**Your goal:** Say how many lines of the listing below include the string "premier" and add nothing else.

**Record set:**
::::::::
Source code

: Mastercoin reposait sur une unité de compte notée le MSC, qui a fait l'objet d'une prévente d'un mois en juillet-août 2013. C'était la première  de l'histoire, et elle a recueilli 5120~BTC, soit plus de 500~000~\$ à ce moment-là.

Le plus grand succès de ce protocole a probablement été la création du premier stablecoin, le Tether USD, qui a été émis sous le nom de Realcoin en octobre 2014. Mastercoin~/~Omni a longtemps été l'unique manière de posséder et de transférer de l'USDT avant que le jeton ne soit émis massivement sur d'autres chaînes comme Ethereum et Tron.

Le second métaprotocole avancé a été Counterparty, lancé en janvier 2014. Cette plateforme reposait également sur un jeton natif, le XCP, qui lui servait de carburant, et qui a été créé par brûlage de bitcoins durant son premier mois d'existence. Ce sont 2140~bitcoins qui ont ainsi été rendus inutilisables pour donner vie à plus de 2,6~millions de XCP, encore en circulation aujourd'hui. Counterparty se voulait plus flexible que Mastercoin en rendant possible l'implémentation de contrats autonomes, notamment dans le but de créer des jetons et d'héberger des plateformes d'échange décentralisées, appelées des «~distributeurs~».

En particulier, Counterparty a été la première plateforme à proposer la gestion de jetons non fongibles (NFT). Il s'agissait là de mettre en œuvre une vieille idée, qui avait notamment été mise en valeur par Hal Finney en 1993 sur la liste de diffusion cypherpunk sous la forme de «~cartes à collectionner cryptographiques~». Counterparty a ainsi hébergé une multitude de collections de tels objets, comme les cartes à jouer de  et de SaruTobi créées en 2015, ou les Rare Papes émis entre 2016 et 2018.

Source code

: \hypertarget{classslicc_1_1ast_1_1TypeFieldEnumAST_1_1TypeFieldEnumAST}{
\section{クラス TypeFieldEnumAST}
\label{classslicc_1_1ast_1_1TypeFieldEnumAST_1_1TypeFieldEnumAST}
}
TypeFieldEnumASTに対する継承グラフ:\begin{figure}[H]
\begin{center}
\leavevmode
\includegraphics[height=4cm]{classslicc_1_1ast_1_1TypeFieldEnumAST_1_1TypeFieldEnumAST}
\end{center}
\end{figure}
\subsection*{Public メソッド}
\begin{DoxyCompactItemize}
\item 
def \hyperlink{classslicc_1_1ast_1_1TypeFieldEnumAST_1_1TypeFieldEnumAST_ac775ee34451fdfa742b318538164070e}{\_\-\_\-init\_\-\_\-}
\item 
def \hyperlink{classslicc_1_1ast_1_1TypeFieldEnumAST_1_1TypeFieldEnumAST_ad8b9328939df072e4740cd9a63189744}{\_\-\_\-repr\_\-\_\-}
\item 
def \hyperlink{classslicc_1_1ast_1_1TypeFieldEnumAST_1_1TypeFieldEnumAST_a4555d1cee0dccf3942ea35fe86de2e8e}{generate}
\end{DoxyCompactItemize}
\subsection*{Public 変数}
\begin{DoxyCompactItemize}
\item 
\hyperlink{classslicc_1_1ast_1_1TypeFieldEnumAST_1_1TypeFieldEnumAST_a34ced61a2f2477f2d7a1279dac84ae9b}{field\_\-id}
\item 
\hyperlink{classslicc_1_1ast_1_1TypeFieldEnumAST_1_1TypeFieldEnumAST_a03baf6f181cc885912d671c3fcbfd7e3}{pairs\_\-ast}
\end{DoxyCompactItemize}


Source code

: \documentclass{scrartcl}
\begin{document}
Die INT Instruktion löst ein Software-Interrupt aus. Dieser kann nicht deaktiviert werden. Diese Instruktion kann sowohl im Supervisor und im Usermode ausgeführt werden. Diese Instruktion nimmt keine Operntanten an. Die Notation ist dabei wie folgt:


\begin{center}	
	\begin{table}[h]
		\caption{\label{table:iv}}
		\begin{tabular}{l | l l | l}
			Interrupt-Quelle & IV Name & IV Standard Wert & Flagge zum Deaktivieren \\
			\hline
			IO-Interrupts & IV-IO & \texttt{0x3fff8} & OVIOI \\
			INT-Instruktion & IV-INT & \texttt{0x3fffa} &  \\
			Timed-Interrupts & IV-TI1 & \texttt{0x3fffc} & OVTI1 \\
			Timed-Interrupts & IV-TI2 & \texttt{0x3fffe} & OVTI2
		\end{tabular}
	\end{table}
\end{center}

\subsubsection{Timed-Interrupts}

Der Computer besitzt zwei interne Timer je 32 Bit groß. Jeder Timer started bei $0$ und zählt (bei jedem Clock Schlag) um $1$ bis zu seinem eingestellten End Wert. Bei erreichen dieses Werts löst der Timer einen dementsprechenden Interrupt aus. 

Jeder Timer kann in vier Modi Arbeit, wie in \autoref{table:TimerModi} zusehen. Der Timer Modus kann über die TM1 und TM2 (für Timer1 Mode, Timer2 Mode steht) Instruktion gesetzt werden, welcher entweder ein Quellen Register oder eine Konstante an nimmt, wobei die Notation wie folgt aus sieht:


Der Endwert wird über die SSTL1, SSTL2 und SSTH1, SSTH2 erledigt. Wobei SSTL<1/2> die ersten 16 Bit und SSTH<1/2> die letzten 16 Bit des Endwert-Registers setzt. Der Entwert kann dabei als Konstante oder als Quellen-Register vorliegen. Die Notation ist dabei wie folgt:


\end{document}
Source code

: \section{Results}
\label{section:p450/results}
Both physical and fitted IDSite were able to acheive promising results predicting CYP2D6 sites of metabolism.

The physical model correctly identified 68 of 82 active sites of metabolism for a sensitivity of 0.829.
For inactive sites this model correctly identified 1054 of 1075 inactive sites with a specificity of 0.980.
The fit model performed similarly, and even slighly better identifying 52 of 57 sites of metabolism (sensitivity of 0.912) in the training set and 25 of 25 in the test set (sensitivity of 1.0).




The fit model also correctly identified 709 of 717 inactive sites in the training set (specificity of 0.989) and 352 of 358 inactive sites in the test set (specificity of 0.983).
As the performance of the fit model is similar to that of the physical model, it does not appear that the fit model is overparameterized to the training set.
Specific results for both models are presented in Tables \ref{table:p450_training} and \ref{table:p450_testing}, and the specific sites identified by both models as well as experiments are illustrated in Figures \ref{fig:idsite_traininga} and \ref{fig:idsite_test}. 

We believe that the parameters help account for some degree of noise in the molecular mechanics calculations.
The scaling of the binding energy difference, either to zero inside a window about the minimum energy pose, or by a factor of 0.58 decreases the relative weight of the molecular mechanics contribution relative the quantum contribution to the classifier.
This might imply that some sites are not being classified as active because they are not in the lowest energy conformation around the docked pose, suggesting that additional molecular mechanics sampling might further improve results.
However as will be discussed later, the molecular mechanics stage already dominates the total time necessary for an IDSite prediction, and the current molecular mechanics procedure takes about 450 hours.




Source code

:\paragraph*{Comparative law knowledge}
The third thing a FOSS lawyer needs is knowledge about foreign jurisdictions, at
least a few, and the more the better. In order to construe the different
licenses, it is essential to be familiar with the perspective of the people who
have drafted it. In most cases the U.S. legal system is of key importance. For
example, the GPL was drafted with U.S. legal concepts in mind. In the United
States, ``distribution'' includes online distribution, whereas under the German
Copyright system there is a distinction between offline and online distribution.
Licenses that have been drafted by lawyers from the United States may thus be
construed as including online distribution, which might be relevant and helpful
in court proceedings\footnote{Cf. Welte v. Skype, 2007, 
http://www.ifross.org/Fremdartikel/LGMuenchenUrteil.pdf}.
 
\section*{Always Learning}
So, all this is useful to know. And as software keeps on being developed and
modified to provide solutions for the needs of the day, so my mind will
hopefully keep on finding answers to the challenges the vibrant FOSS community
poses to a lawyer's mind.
::::::::
**Result of this exercise:** 2